> _Your goal_: Which lines below include "until"? Copy them all.

> _Dataset entries_:
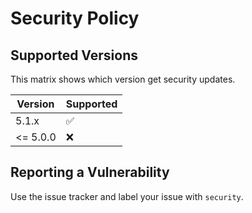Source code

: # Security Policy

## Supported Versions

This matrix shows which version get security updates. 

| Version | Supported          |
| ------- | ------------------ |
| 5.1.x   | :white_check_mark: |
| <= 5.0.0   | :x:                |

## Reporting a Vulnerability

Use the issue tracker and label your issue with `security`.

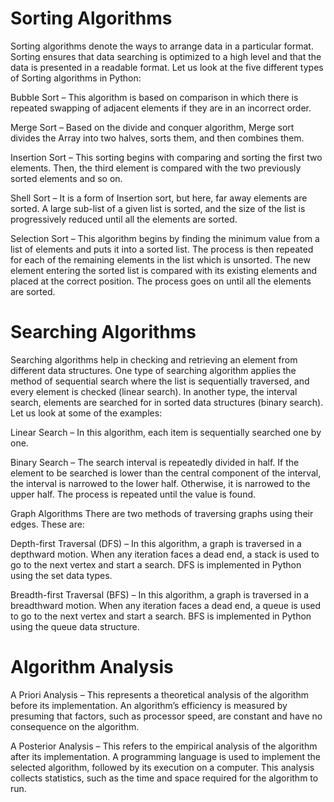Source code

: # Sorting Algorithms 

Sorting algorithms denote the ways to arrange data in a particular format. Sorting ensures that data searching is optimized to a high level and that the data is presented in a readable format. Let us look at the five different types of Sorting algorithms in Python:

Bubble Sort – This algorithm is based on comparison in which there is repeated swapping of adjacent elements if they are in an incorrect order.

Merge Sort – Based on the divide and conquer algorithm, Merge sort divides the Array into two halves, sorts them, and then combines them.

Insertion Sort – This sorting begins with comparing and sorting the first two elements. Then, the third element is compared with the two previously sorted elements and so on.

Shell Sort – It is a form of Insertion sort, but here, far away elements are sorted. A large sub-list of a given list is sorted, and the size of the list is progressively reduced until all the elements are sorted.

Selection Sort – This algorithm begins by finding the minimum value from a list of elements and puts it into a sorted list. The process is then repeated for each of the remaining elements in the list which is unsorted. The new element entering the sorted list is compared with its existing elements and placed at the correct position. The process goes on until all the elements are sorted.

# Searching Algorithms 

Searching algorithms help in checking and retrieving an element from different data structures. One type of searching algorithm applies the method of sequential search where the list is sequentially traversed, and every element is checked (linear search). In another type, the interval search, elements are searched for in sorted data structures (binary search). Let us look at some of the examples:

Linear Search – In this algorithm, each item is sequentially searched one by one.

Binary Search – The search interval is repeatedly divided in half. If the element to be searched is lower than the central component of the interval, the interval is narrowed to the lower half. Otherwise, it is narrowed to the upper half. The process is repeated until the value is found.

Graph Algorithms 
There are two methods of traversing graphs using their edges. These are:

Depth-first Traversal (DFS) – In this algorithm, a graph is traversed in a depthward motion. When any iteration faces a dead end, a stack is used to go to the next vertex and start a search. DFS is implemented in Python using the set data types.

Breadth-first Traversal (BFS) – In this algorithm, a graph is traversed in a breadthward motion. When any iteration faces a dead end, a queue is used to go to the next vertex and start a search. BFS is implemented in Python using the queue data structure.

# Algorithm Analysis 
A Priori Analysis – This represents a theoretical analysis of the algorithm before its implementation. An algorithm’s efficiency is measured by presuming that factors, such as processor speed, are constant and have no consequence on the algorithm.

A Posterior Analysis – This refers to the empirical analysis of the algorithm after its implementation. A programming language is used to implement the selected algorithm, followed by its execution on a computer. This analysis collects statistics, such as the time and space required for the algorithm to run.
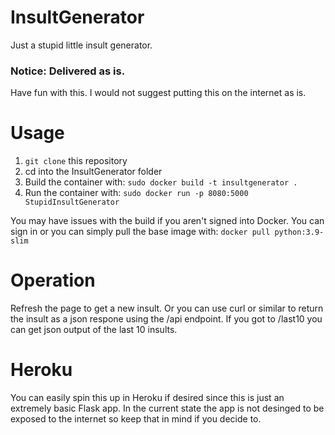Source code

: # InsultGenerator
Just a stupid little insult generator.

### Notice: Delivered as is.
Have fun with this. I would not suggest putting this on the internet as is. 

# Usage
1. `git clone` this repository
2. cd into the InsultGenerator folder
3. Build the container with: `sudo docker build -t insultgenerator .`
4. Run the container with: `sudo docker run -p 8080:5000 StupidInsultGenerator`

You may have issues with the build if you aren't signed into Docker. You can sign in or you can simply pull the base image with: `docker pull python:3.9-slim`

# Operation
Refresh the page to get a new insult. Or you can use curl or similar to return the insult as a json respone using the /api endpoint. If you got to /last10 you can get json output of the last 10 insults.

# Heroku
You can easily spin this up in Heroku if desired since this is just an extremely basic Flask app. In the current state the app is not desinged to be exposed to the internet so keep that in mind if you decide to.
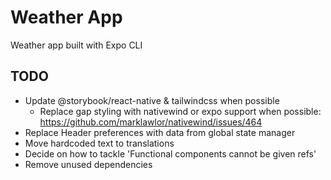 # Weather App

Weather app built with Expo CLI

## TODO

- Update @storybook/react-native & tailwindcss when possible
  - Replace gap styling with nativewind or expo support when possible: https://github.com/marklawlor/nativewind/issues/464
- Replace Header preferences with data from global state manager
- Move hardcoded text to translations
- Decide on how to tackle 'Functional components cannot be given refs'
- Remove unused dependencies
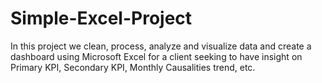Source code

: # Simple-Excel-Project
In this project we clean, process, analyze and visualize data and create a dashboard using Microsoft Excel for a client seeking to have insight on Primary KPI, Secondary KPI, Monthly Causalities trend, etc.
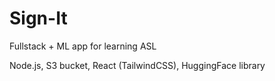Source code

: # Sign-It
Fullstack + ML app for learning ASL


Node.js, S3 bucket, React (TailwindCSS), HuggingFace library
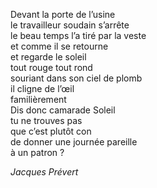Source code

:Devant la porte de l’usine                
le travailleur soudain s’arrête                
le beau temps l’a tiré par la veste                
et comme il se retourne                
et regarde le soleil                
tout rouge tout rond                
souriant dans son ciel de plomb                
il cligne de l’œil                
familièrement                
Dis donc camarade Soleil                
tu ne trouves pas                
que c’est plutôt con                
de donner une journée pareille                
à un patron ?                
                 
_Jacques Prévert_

> _Answer to this task_:
Shell Sort – It is a form of Insertion sort, but here, far away elements are sorted. A large sub-list of a given list is sorted, and the size of the list is progressively reduced until all the elements are sorted.
Selection Sort – This algorithm begins by finding the minimum value from a list of elements and puts it into a sorted list. The process is then repeated for each of the remaining elements in the list which is unsorted. The new element entering the sorted list is compared with its existing elements and placed at the correct position. The process goes on until all the elements are sorted.
Binary Search – The search interval is repeatedly divided in half. If the element to be searched is lower than the central component of the interval, the interval is narrowed to the lower half. Otherwise, it is narrowed to the upper half. The process is repeated until the value is found.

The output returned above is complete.